An Automated Pipeline for Few-Shot Bird Call Classification: A Case Study with the Tooth-Billed Pigeon
Abhishek Jana, Moeumu Uili, James Atherton, Mark O'Brien, Joe Wood, Leandra Brickson
TL;DR
This work tackles the challenge of detecting extremely rare bird species with minimal labeled data by leveraging embeddings from large, publicly trained classifiers and a cosine-similarity based one-shot classifier. It introduces an automated pipeline with careful preprocessing, embedding-space model selection via clustering metrics, and recall-focused thresholding, validated on a simulated five-species Eastern Towhee dataset and real-world Tooth-Billed Pigeon recordings, achieving recall 1.0 and accuracy 0.951 on the TBP test. The approach is practical for conservation, enabling reliable detection from as little as a single recording and is released as open-source tooling for field deployment.
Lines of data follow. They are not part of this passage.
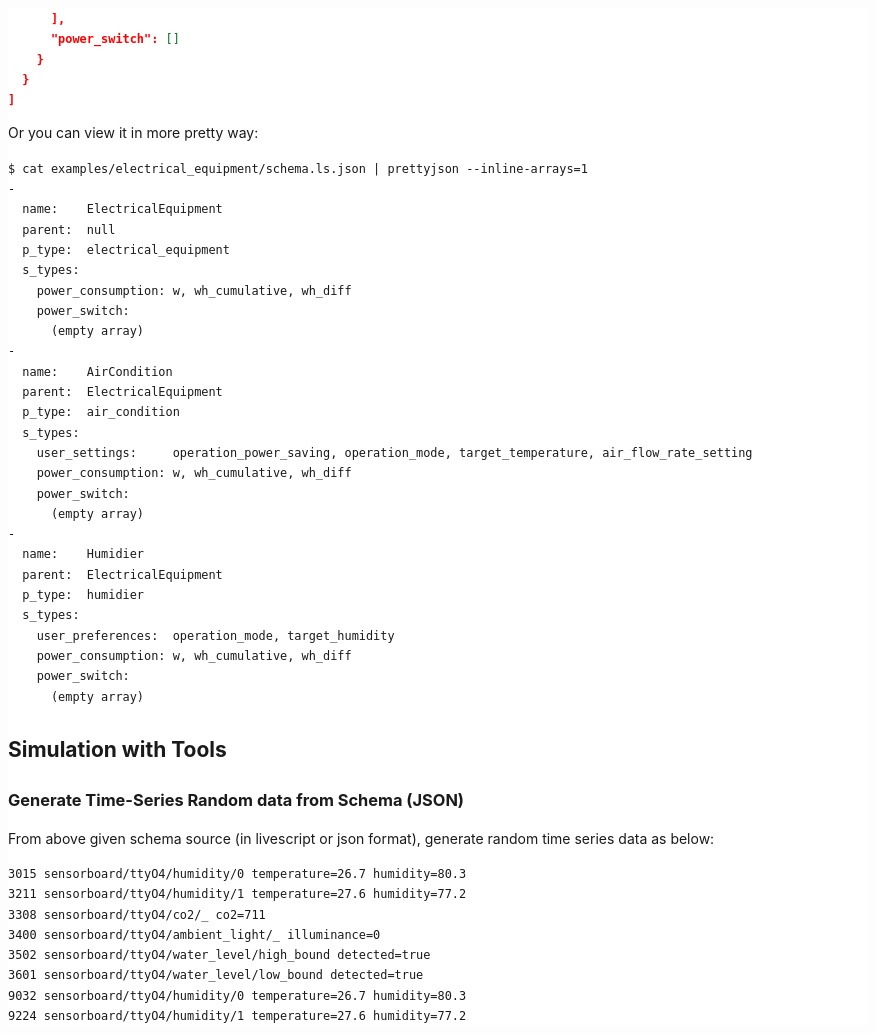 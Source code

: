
 ```json
      ],
      "power_switch": []
    }
  }
]
```

Or you can view it in more pretty way:

```text
$ cat examples/electrical_equipment/schema.ls.json | prettyjson --inline-arrays=1
-
  name:    ElectricalEquipment
  parent:  null
  p_type:  electrical_equipment
  s_types:
    power_consumption: w, wh_cumulative, wh_diff
    power_switch:
      (empty array)
-
  name:    AirCondition
  parent:  ElectricalEquipment
  p_type:  air_condition
  s_types:
    user_settings:     operation_power_saving, operation_mode, target_temperature, air_flow_rate_setting
    power_consumption: w, wh_cumulative, wh_diff
    power_switch:
      (empty array)
-
  name:    Humidier
  parent:  ElectricalEquipment
  p_type:  humidier
  s_types:
    user_preferences:  operation_mode, target_humidity
    power_consumption: w, wh_cumulative, wh_diff
    power_switch:
      (empty array)
```


## Simulation with Tools

### Generate Time-Series Random data from Schema (JSON)

From above given schema source (in livescript or json format), generate random time series data as below:

```text
3015 sensorboard/ttyO4/humidity/0 temperature=26.7 humidity=80.3
3211 sensorboard/ttyO4/humidity/1 temperature=27.6 humidity=77.2
3308 sensorboard/ttyO4/co2/_ co2=711
3400 sensorboard/ttyO4/ambient_light/_ illuminance=0
3502 sensorboard/ttyO4/water_level/high_bound detected=true
3601 sensorboard/ttyO4/water_level/low_bound detected=true
9032 sensorboard/ttyO4/humidity/0 temperature=26.7 humidity=80.3
9224 sensorboard/ttyO4/humidity/1 temperature=27.6 humidity=77.2
```
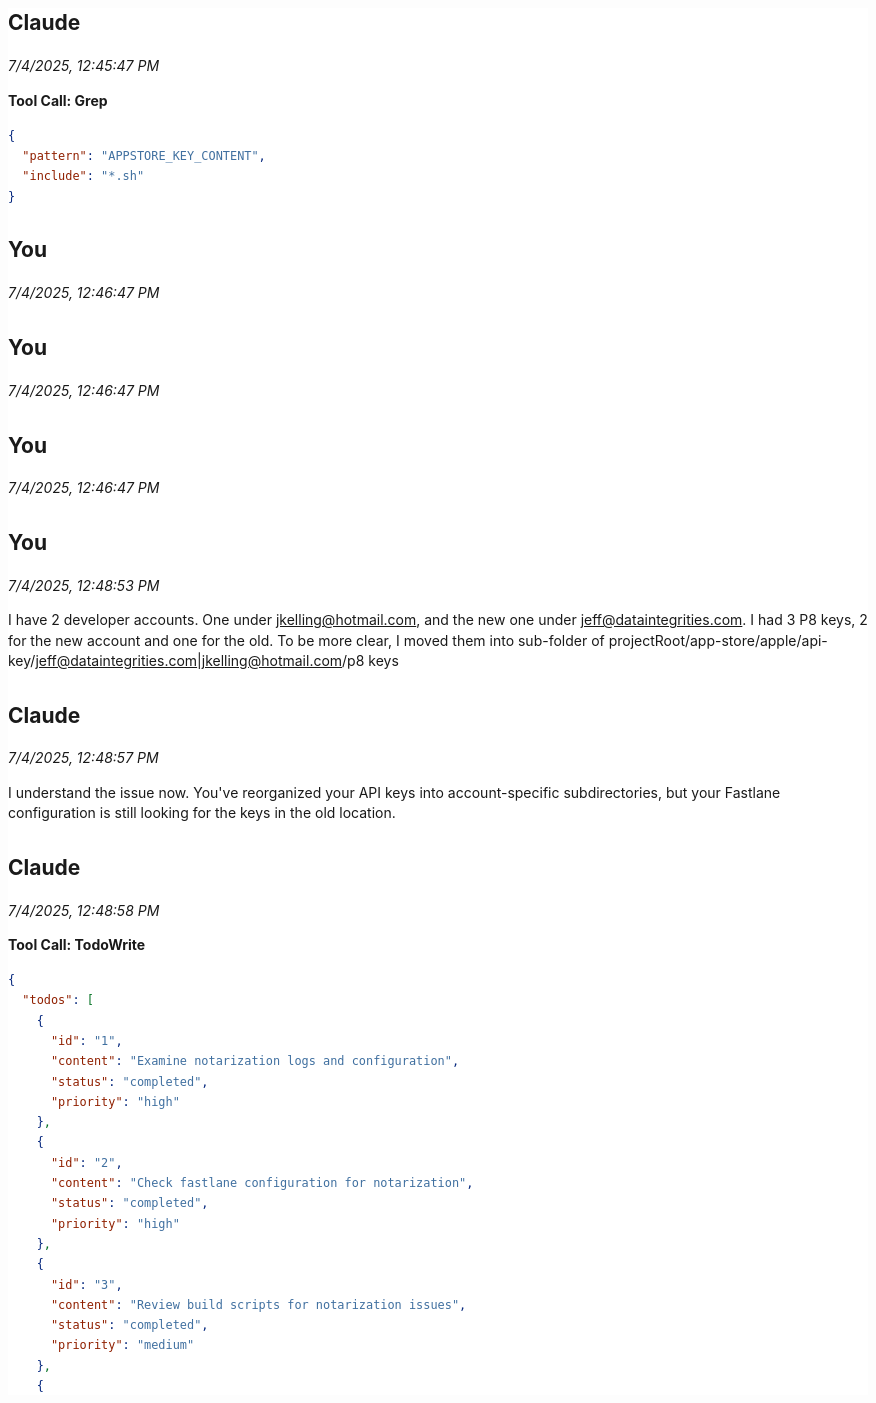 ## Claude
*7/4/2025, 12:45:47 PM*

**Tool Call: Grep**

```json
{
  "pattern": "APPSTORE_KEY_CONTENT",
  "include": "*.sh"
}
```

## You
*7/4/2025, 12:46:47 PM*

## You
*7/4/2025, 12:46:47 PM*

## You
*7/4/2025, 12:46:47 PM*

## You
*7/4/2025, 12:48:53 PM*

I have 2 developer accounts.  One under jkelling@hotmail.com, and the new one under jeff@dataintegrities.com.  I had 3 P8 keys, 2 for the new account and one for the old.  To be more clear, I moved them into sub-folder of projectRoot/app-store/apple/api-key/jeff@dataintegrities.com|jkelling@hotmail.com/p8 keys

## Claude
*7/4/2025, 12:48:57 PM*

I understand the issue now. You've reorganized your API keys into account-specific subdirectories, but your Fastlane configuration is still looking for the keys in the old location.

## Claude
*7/4/2025, 12:48:58 PM*

**Tool Call: TodoWrite**

```json
{
  "todos": [
    {
      "id": "1",
      "content": "Examine notarization logs and configuration",
      "status": "completed",
      "priority": "high"
    },
    {
      "id": "2",
      "content": "Check fastlane configuration for notarization",
      "status": "completed",
      "priority": "high"
    },
    {
      "id": "3",
      "content": "Review build scripts for notarization issues",
      "status": "completed",
      "priority": "medium"
    },
    {
```
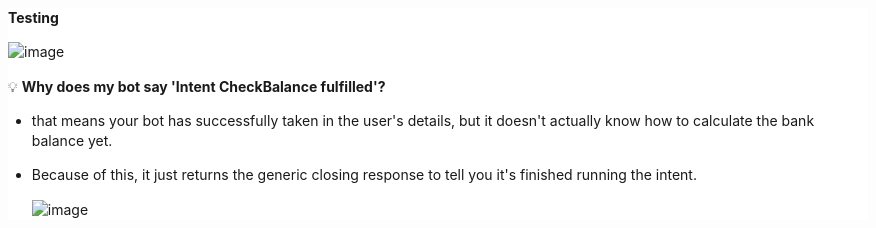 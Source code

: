 **Testing**

<img width="658" height="926" alt="image" src="https://github.com/user-attachments/assets/a6ed3a22-1645-4964-9f5a-8bf044a005ac" />


💡 **Why does my bot say 'Intent CheckBalance fulfilled'?**
- that means your bot has successfully taken in the user's details, but it doesn't actually know how to calculate the bank balance yet.
- Because of this, it just returns the generic closing response to tell you it's finished running the intent.

  <img width="768" height="690" alt="image" src="https://github.com/user-attachments/assets/0ec19605-9e00-4417-bbe5-a78b51083876" />
  








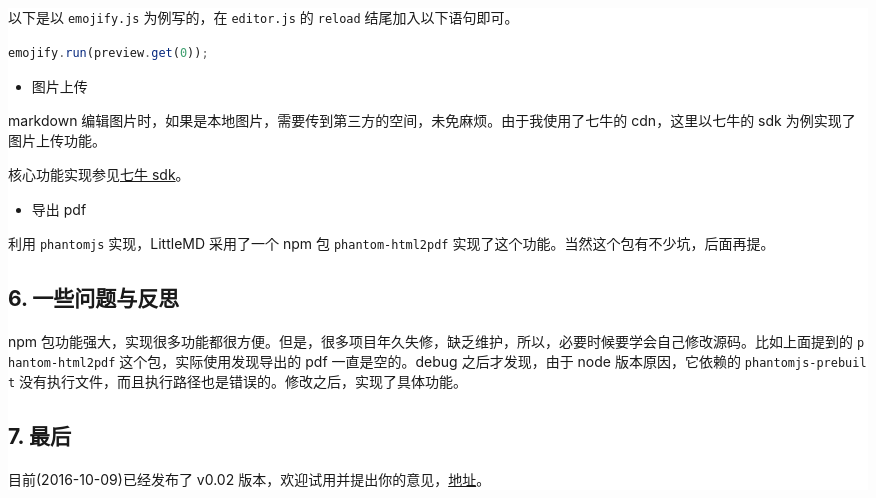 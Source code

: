 以下是以 `emojify.js` 为例写的，在 `editor.js` 的 `reload` 结尾加入以下语句即可。

```javascript
emojify.run(preview.get(0));
```

- 图片上传

markdown 编辑图片时，如果是本地图片，需要传到第三方的空间，未免麻烦。由于我使用了七牛的 cdn，这里以七牛的 sdk 为例实现了图片上传功能。

核心功能实现参见[七牛 sdk](http://o9gnz92z5.bkt.clouddn.com/code/v6/sdk/nodejs.html)。

- 导出 pdf

利用 `phantomjs` 实现，LittleMD 采用了一个 npm 包 `phantom-html2pdf` 实现了这个功能。当然这个包有不少坑，后面再提。

## 6. 一些问题与反思

npm 包功能强大，实现很多功能都很方便。但是，很多项目年久失修，缺乏维护，所以，必要时候要学会自己修改源码。比如上面提到的 `phantom-html2pdf` 这个包，实际使用发现导出的 pdf 一直是空的。debug 之后才发现，由于 node 版本原因，它依赖的 `phantomjs-prebuilt` 没有执行文件，而且执行路径也是错误的。修改之后，实现了具体功能。

## 7. 最后

目前(2016-10-09)已经发布了 v0.02 版本，欢迎试用并提出你的意见，[地址](https://github.com/excaliburhan/LittleMD/releases)。
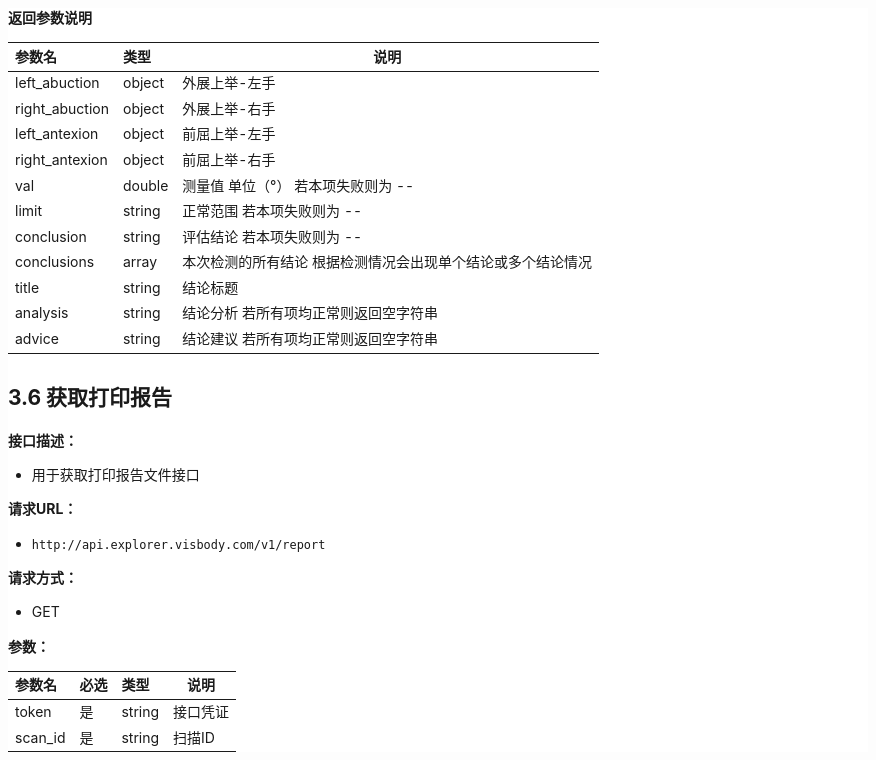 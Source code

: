 

**返回参数说明**

| 参数名 | 类型 | 说明 |
| :--- | :--- | --- |
| left_abuction | object | 外展上举-左手 |
| right_abuction | object | 外展上举-右手 |
| left_antexion | object | 前屈上举-左手 |
| right_antexion | object | 前屈上举-右手 |
| val | double | 测量值 单位（°） 若本项失败则为 -- |
| limit | string | 正常范围 若本项失败则为 -- |
| conclusion | string | 评估结论 若本项失败则为 -- |
| conclusions | array | 本次检测的所有结论 根据检测情况会出现单个结论或多个结论情况 |
| title | string | 结论标题 |
| analysis | string | 结论分析 若所有项均正常则返回空字符串 |
| advice | string | 结论建议 若所有项均正常则返回空字符串 |




## 3.6 获取打印报告


**接口描述：**



+ 用于获取打印报告文件接口



**请求URL：**



+ `http://api.explorer.visbody.com/v1/report`



**请求方式：**



+ GET



**参数：**

| 参数名 | 必选 | 类型 | 说明 |
| :--- | :--- | :--- | --- |
| token | 是 | string | 接口凭证 |
| scan_id | 是 | string | 扫描ID |
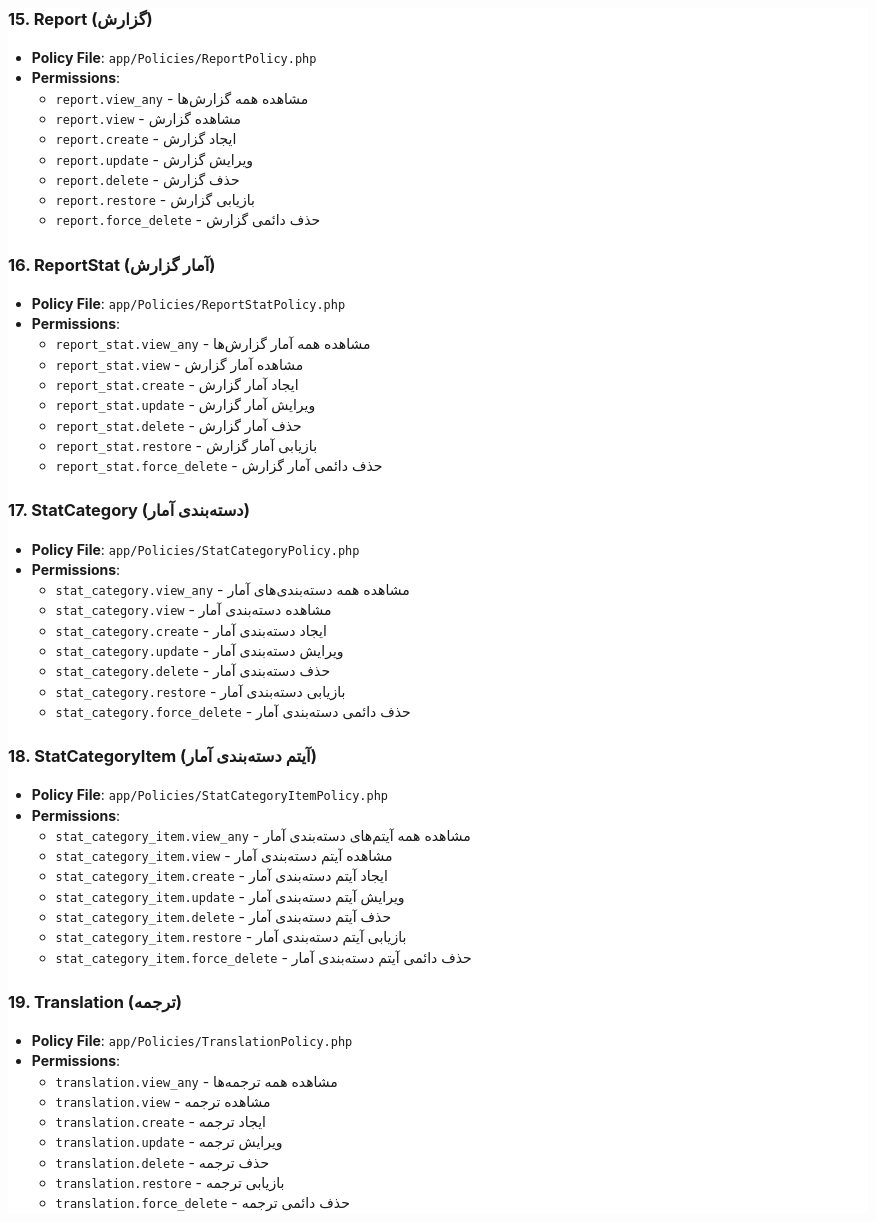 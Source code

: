 ### 15. Report (گزارش)
- **Policy File**: `app/Policies/ReportPolicy.php`
- **Permissions**:
  - `report.view_any` - مشاهده همه گزارش‌ها
  - `report.view` - مشاهده گزارش
  - `report.create` - ایجاد گزارش
  - `report.update` - ویرایش گزارش
  - `report.delete` - حذف گزارش
  - `report.restore` - بازیابی گزارش
  - `report.force_delete` - حذف دائمی گزارش

### 16. ReportStat (آمار گزارش)
- **Policy File**: `app/Policies/ReportStatPolicy.php`
- **Permissions**:
  - `report_stat.view_any` - مشاهده همه آمار گزارش‌ها
  - `report_stat.view` - مشاهده آمار گزارش
  - `report_stat.create` - ایجاد آمار گزارش
  - `report_stat.update` - ویرایش آمار گزارش
  - `report_stat.delete` - حذف آمار گزارش
  - `report_stat.restore` - بازیابی آمار گزارش
  - `report_stat.force_delete` - حذف دائمی آمار گزارش

### 17. StatCategory (دسته‌بندی آمار)
- **Policy File**: `app/Policies/StatCategoryPolicy.php`
- **Permissions**:
  - `stat_category.view_any` - مشاهده همه دسته‌بندی‌های آمار
  - `stat_category.view` - مشاهده دسته‌بندی آمار
  - `stat_category.create` - ایجاد دسته‌بندی آمار
  - `stat_category.update` - ویرایش دسته‌بندی آمار
  - `stat_category.delete` - حذف دسته‌بندی آمار
  - `stat_category.restore` - بازیابی دسته‌بندی آمار
  - `stat_category.force_delete` - حذف دائمی دسته‌بندی آمار

### 18. StatCategoryItem (آیتم دسته‌بندی آمار)
- **Policy File**: `app/Policies/StatCategoryItemPolicy.php`
- **Permissions**:
  - `stat_category_item.view_any` - مشاهده همه آیتم‌های دسته‌بندی آمار
  - `stat_category_item.view` - مشاهده آیتم دسته‌بندی آمار
  - `stat_category_item.create` - ایجاد آیتم دسته‌بندی آمار
  - `stat_category_item.update` - ویرایش آیتم دسته‌بندی آمار
  - `stat_category_item.delete` - حذف آیتم دسته‌بندی آمار
  - `stat_category_item.restore` - بازیابی آیتم دسته‌بندی آمار
  - `stat_category_item.force_delete` - حذف دائمی آیتم دسته‌بندی آمار

### 19. Translation (ترجمه)
- **Policy File**: `app/Policies/TranslationPolicy.php`
- **Permissions**:
  - `translation.view_any` - مشاهده همه ترجمه‌ها
  - `translation.view` - مشاهده ترجمه
  - `translation.create` - ایجاد ترجمه
  - `translation.update` - ویرایش ترجمه
  - `translation.delete` - حذف ترجمه
  - `translation.restore` - بازیابی ترجمه
  - `translation.force_delete` - حذف دائمی ترجمه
Future work includes integrating source separation techniques and exploring alternative embedding spaces and distance metrics to further improve precision and generalization.
Abstract
This paper presents an automated one-shot bird call classification pipeline designed for rare species absent from large publicly available classifiers like BirdNET and Perch. While these models excel at detecting common birds with abundant training data, they lack options for species with only 1-3 known recordings-a critical limitation for conservationists monitoring the last remaining individuals of endangered birds. To address this, we leverage the embedding space of large bird classification networks and develop a classifier using cosine similarity, combined with filtering and denoising preprocessing techniques, to optimize detection with minimal training data. We evaluate various embedding spaces using clustering metrics and validate our approach in both a simulated scenario with Xeno-Canto recordings and a real-world test on the critically endangered tooth-billed pigeon (Didunculus strigirostris), which has no existing classifiers and only three confirmed recordings. The final model achieved 1.0 recall and 0.95 accuracy in detecting tooth-billed pigeon calls, making it practical for use in the field. This open-source system provides a practical tool for conservationists seeking to detect and monitor rare species on the brink of extinction.